As a long time card carrying member of the ACLU I am chagrined, to put it mildly. The ACLU has refused to bring the corporate personhood issue before the Supreme Court.
The aspect of corporate personhood contested was its right to free speech. Understanding that all of our rights are not absolute, for example you are not free to cry fire in a crowded theatre if no fire exists, the question was whether in this case a corporation, like you and me, has its speech protected by the Constitution. The case concerned Nike Corporation's right to lie in its published denial of unfair labor practices. The clearest statement I have found is one in which the ACLU was asked why, despite the Nike corporation's lying in its response to criticisms of its labor practices, it was nonetheless supported by the ACLU in its contention that its right to free speech would be abrogated if it was prevented from lying in describing its labor practices. Keep in mind that lying, like other forms of speech is protected except in specific cases, otherwise we would all be in jail. The above referenced statement can be found at http://www.democraticunderground.com/discuss/duboard.php?az=view_all&address=226x6379.

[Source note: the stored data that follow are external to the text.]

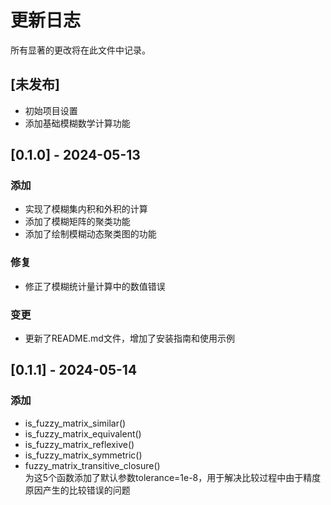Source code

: # 更新日志

所有显著的更改将在此文件中记录。

## [未发布]

- 初始项目设置
- 添加基础模糊数学计算功能

## [0.1.0] - 2024-05-13

### 添加

- 实现了模糊集内积和外积的计算
- 添加了模糊矩阵的聚类功能
- 添加了绘制模糊动态聚类图的功能

### 修复

- 修正了模糊统计量计算中的数值错误

### 变更

- 更新了README.md文件，增加了安装指南和使用示例
## [0.1.1] - 2024-05-14

### 添加


- is_fuzzy_matrix_similar()
- is_fuzzy_matrix_equivalent()
- is_fuzzy_matrix_reflexive()
- is_fuzzy_matrix_symmetric()
- fuzzy_matrix_transitive_closure()\
为这5个函数添加了默认参数tolerance=1e-8，用于解决比较过程中由于精度原因产生的比较错误的问题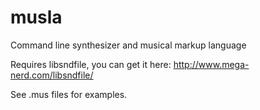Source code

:musla
=====

Command line synthesizer and musical markup language

Requires libsndfile, you can get it here: http://www.mega-nerd.com/libsndfile/

See .mus files for examples.
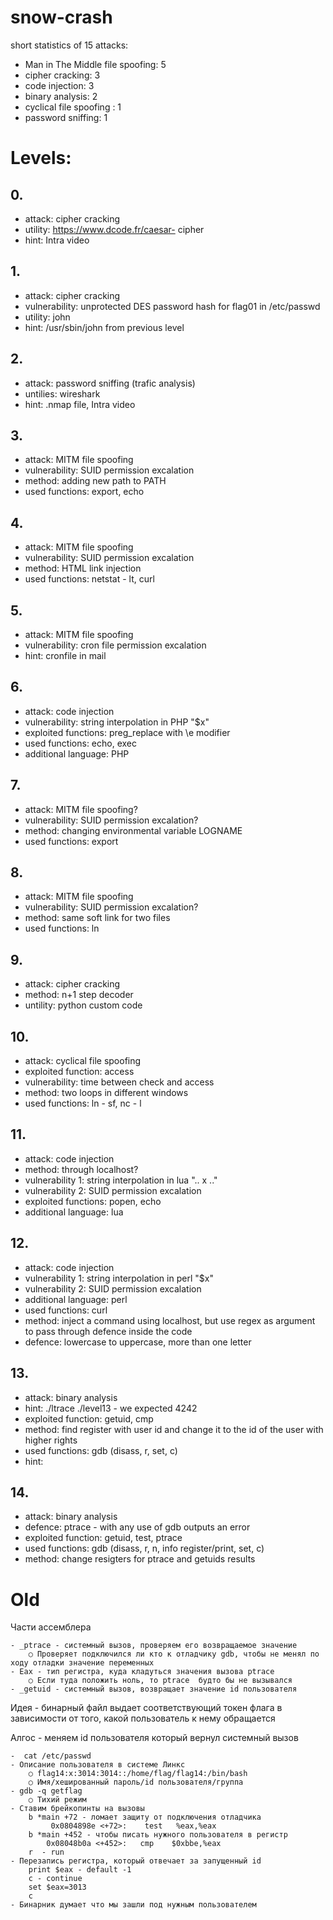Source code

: # snow-crash

short statistics of 15 attacks: 
- Man in The Middle file spoofing: 5
- cipher cracking: 3
- code injection: 3
- binary analysis: 2
- cyclical file spoofing : 1
- password sniffing: 1

# Levels:

## 0.
- attack: cipher cracking  
- utility: https://www.dcode.fr/caesar- cipher 
- hint: Intra video

## 1.
- attack: cipher cracking  
- vulnerability: unprotected DES password hash for flag01 in /etc/passwd
- utility: john 
- hint: /usr/sbin/john from previous level

## 2.
- attack: password sniffing (trafic analysis) 
- untilies: wireshark
- hint: .nmap file, Intra video

## 3.
- attack: MITM file spoofing
- vulnerability: SUID permission excalation  
- method: adding new path to PATH
- used functions: export, echo

## 4.
- attack: MITM file spoofing
- vulnerability: SUID permission excalation
- method: HTML link injection
- used functions: netstat - lt, curl

## 5.
- attack: MITM file spoofing
- vulnerability: cron file permission excalation
- hint: cronfile in mail

## 6.
- attack: code injection
- vulnerability: string interpolation in PHP "$x"
- exploited functions: preg_replace with \e modifier
- used functions: echo, exec
- additional language: PHP

## 7.
- attack: MITM file spoofing?
- vulnerability: SUID permission excalation?
- method: changing environmental variable LOGNAME
- used functions: export

## 8.
- attack: MITM file spoofing
- vulnerability: SUID permission excalation?
- method: same soft link for two files
- used functions: ln

## 9.
- attack: cipher cracking  
- method: n+1 step decoder
- untility: python custom code

## 10.
- attack: cyclical file spoofing 
- exploited function: access
- vulnerability: time between check and access
- method: two loops in different windows
- used functions: ln - sf, nc - l

## 11.
- attack: code injection
- method: through localhost?
- vulnerability 1: string interpolation in lua ".. x .."
- vulnerability 2: SUID permission excalation
- exploited functions: popen, echo
- additional language: lua

## 12.
- attack: code injection
- vulnerability 1: string interpolation in perl "$x"
- vulnerability 2: SUID permission excalation
- additional language: perl
- used functions: curl
- method: inject a command using localhost, but use regex as argument to pass through defence inside the code
- defence: lowercase to uppercase, more than one letter

## 13.
- attack: binary analysis
- hint: ./ltrace ./level13 -  we expected 4242
- exploited function: getuid, cmp
- method: find register with user id and change it to the id of the user with higher rights
- used functions: gdb (disass, r, set,  c)
- hint: 

## 14.
- attack: binary analysis
- defence: ptrace -  with any use of gdb outputs an error
- exploited function: getuid, test, ptrace
- used functions: gdb (disass, r, n, info register/print, set,  c)
- method: change resigters for ptrace and getuids results

# Old

Части ассемблера

	- _ptrace - системный вызов, проверяем его возвращаемое значение
		○ Проверяет подключился ли кто к отладчику gdb, чтобы не менял по ходу отладки значение переменных 
	- Eax - тип регистра, куда кладуться значения вызова ptrace
		○ Если туда положить ноль, то ptrace  будто бы не вызывался
	- _getuid - системный вызов, возвращает значение id пользователя 

Идея - бинарный файл выдает соответствующий токен флага в зависимости от того, какой пользователь к нему обращается

Алгос - меняем id пользователя который вернул системный вызов

	-  cat /etc/passwd
	- Описание пользователя в системе Линкс
		○ flag14:x:3014:3014::/home/flag/flag14:/bin/bash
		○ Имя/хешированный пароль/id пользователя/группа
	- gdb -q getflag
		○ Тихий режим
	- Ставим брейкопинты на вызовы
		b *main +72 - ломает защиту от подключения отладчика
			 0x0804898e <+72>:    test   %eax,%eax
		b *main +452 - чтобы писать нужного пользователя в регистр
			0x08048b0a <+452>:   cmp    $0xbbe,%eax
		r  - run
	- Перезапись регистра, который отвечает за запущенный id 
		print $eax - default -1
		c - continue 
		set $eax=3013
		c
	- Бинарник думает что мы зашли под нужным пользователем


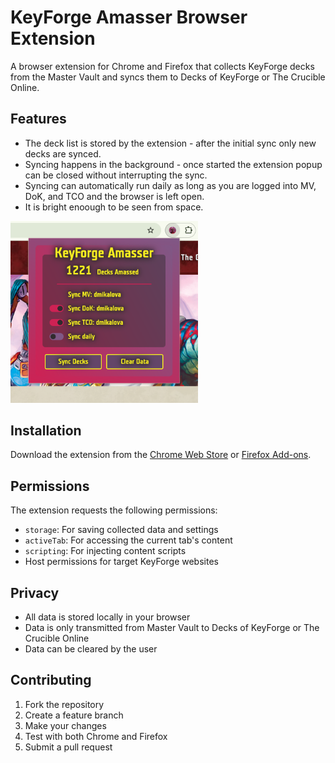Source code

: # KeyForge Amasser Browser Extension

A browser extension for Chrome and Firefox that collects KeyForge decks from the Master Vault and syncs them to Decks of KeyForge or The Crucible Online.

## Features

- The deck list is stored by the extension - after the initial sync only new decks are synced.
- Syncing happens in the background - once started the extension popup can be closed without interrupting the sync.
- Syncing can automatically run daily as long as you are logged into MV, DoK, and TCO and the browser is left open.
- It is bright enoough to be seen from space.

<!-- markdownlint-disable-next-line MD033 -->
<img src="assets/screenshot.png" alt="KeyForge Amasser Extension Screenshot" width="300">

## Installation

Download the extension from the [Chrome Web Store](https://chrome.google.com/webstore/detail/keyforge-amasser/your-extension-id) or [Firefox Add-ons](https://addons.mozilla.org/en-US/firefox/addon/keyforge-amasser/).

## Permissions

The extension requests the following permissions:

- `storage`: For saving collected data and settings
- `activeTab`: For accessing the current tab's content
- `scripting`: For injecting content scripts
- Host permissions for target KeyForge websites

## Privacy

- All data is stored locally in your browser
- Data is only transmitted from Master Vault to Decks of KeyForge or The Crucible Online
- Data can be cleared by the user

## Contributing

1. Fork the repository
2. Create a feature branch
3. Make your changes
4. Test with both Chrome and Firefox
5. Submit a pull request
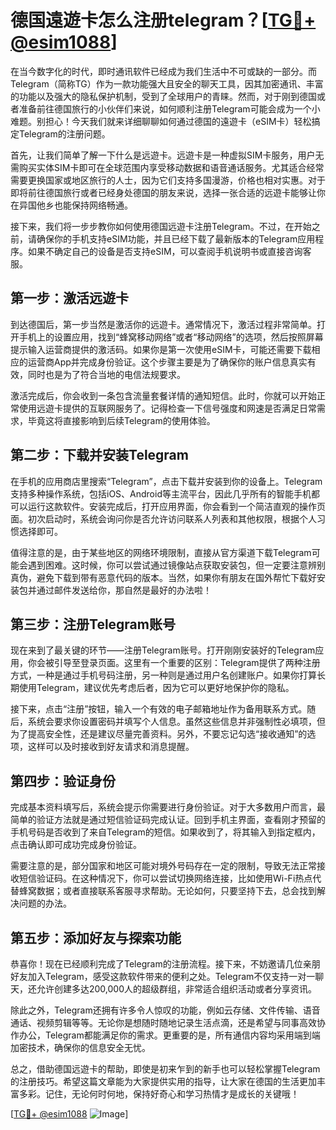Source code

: # 德国遠遊卡怎么注册telegram？[[TG💪+ @esim1088](https://t.me/s/esim1088)]

在当今数字化的时代，即时通讯软件已经成为我们生活中不可或缺的一部分。而Telegram（简称TG）作为一款功能强大且安全的聊天工具，因其加密通讯、丰富的功能以及强大的隐私保护机制，受到了全球用户的青睐。然而，对于刚到德国或者准备前往德国旅行的小伙伴们来说，如何顺利注册Telegram可能会成为一个小难题。别担心！今天我们就来详细聊聊如何通过德国的遠遊卡（eSIM卡）轻松搞定Telegram的注册问题。

首先，让我们简单了解一下什么是远遊卡。远遊卡是一种虚拟SIM卡服务，用户无需购买实体SIM卡即可在全球范围内享受移动数据和语音通话服务。尤其适合经常需要更换国家或地区旅行的人士，因为它们支持多国漫游，价格也相对实惠。对于即将前往德国旅行或者已经身处德国的朋友来说，选择一张合适的远遊卡能够让你在异国他乡也能保持网络畅通。

接下来，我们将一步步教你如何使用德国远遊卡注册Telegram。不过，在开始之前，请确保你的手机支持eSIM功能，并且已经下载了最新版本的Telegram应用程序。如果不确定自己的设备是否支持eSIM，可以查阅手机说明书或直接咨询客服。

## 第一步：激活远遊卡

到达德国后，第一步当然是激活你的远遊卡。通常情况下，激活过程非常简单。打开手机上的设置应用，找到“蜂窝移动网络”或者“移动网络”的选项，然后按照屏幕提示输入运营商提供的激活码。如果你是第一次使用eSIM卡，可能还需要下载相应的运营商App并完成身份验证。这个步骤主要是为了确保你的账户信息真实有效，同时也是为了符合当地的电信法规要求。

激活完成后，你会收到一条包含流量套餐详情的通知短信。此时，你就可以开始正常使用远遊卡提供的互联网服务了。记得检查一下信号强度和网速是否满足日常需求，毕竟这将直接影响到后续Telegram的使用体验。

## 第二步：下载并安装Telegram

在手机的应用商店里搜索“Telegram”，点击下载并安装到你的设备上。Telegram支持多种操作系统，包括iOS、Android等主流平台，因此几乎所有的智能手机都可以运行这款软件。安装完成后，打开应用界面，你会看到一个简洁直观的操作页面。初次启动时，系统会询问你是否允许访问联系人列表和其他权限，根据个人习惯选择即可。

值得注意的是，由于某些地区的网络环境限制，直接从官方渠道下载Telegram可能会遇到困难。这时候，你可以尝试通过镜像站点获取安装包，但一定要注意辨别真伪，避免下载到带有恶意代码的版本。当然，如果你有朋友在国外帮忙下载好安装包并通过邮件发送给你，那自然是最好的办法啦！

## 第三步：注册Telegram账号

现在来到了最关键的环节——注册Telegram账号。打开刚刚安装好的Telegram应用，你会被引导至登录页面。这里有一个重要的区别：Telegram提供了两种注册方式，一种是通过手机号码注册，另一种则是通过用户名创建账户。如果你打算长期使用Telegram，建议优先考虑后者，因为它可以更好地保护你的隐私。

接下来，点击“注册”按钮，输入一个有效的电子邮箱地址作为备用联系方式。随后，系统会要求你设置密码并填写个人信息。虽然这些信息并非强制性必填项，但为了提高安全性，还是建议尽量完善资料。另外，不要忘记勾选“接收通知”的选项，这样可以及时接收到好友请求和消息提醒。

## 第四步：验证身份

完成基本资料填写后，系统会提示你需要进行身份验证。对于大多数用户而言，最简单的验证方法就是通过短信验证码完成认证。回到手机主界面，查看刚才预留的手机号码是否收到了来自Telegram的短信。如果收到了，将其输入到指定框内，点击确认即可成功完成身份验证。

需要注意的是，部分国家和地区可能对境外号码存在一定的限制，导致无法正常接收短信验证码。在这种情况下，你可以尝试切换网络连接，比如使用Wi-Fi热点代替蜂窝数据；或者直接联系客服寻求帮助。无论如何，只要坚持下去，总会找到解决问题的办法。

## 第五步：添加好友与探索功能

恭喜你！现在已经顺利完成了Telegram的注册流程。接下来，不妨邀请几位亲朋好友加入Telegram，感受这款软件带来的便利之处。Telegram不仅支持一对一聊天，还允许创建多达200,000人的超级群组，非常适合组织活动或者分享资讯。

除此之外，Telegram还拥有许多令人惊叹的功能，例如云存储、文件传输、语音通话、视频剪辑等等。无论你是想随时随地记录生活点滴，还是希望与同事高效协作办公，Telegram都能满足你的需求。更重要的是，所有通信内容均采用端到端加密技术，确保你的信息安全无忧。

总之，借助德国远遊卡的帮助，即使是初来乍到的新手也可以轻松掌握Telegram的注册技巧。希望这篇文章能为大家提供实用的指导，让大家在德国的生活更加丰富多彩。记住，无论何时何地，保持好奇心和学习热情才是成长的关键哦！

[[TG💪+ @esim1088](https://t.me/s/esim1088) ![Image](https://i.postimg.cc/4NQfJmqS/Snipaste-2025-05-13-00-14-12.png)]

The full ACLU Supreme Court amicus brief can be downloaded at http://www.aclu.org/content/aclu-amicus-brief-nike-inc-v-kasky.

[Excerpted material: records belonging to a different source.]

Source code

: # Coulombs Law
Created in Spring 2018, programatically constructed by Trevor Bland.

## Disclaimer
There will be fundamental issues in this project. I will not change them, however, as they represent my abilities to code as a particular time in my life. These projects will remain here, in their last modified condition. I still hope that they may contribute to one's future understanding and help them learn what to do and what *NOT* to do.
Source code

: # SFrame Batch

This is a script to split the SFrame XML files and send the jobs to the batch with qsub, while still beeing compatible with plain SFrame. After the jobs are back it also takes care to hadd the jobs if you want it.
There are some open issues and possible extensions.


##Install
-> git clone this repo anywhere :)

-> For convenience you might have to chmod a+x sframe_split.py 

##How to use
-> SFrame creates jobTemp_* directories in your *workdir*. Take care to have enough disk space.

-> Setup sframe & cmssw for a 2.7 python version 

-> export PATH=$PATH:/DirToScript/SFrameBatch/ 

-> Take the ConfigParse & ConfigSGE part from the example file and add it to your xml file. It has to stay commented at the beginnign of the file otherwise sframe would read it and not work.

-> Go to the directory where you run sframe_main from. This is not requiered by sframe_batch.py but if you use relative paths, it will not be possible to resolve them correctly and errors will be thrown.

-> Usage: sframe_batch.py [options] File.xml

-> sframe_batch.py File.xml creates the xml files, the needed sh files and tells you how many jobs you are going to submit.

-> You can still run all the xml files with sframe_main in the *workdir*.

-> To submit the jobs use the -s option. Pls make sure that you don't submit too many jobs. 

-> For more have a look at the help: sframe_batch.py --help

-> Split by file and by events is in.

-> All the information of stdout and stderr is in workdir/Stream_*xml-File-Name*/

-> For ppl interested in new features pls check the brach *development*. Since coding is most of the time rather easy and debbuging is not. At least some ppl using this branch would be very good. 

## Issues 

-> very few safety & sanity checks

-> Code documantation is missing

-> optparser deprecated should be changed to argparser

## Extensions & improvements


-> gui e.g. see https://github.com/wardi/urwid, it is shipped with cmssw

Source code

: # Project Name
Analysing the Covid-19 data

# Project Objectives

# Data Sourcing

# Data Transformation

The ACLU's amicus brief argued that the law made a distinction between commercial speech e.g. false advertising is not protected speech, and non-commercial speech and that in this case Nike was defending itself against accusations by others and hence was not engaged in commercial speech. An argument that the ACLU was wrong in its amicus brief can be found at http://papers.ssrn.com/sol3/papers.cfm?abstract_id=1374003. The gist of this argument is that the ACLU was mistaken on at least two counts. Number one was assuming that lying by a corporation defending itself against evidence of its poor labor practices was not commercial speech and hence was protected by the free speech clause of the Constitution. This could have gone to the heart of the corporate personhood issue. Corporations exist for one purpse only; to make profit. Hence they are amoral entities at best and pernicious at worst. The foundation of law, however, is morality. For instance motive is always a concern in establishing guilt. Number two was that in so doing the Court was continuing the practice of "First Amendment Formalism," which consists of using the narrowest interpretation of the law to decide cases rather than to consider the real world which the law is presumably intended to address. It is the latter issue that I want to consider.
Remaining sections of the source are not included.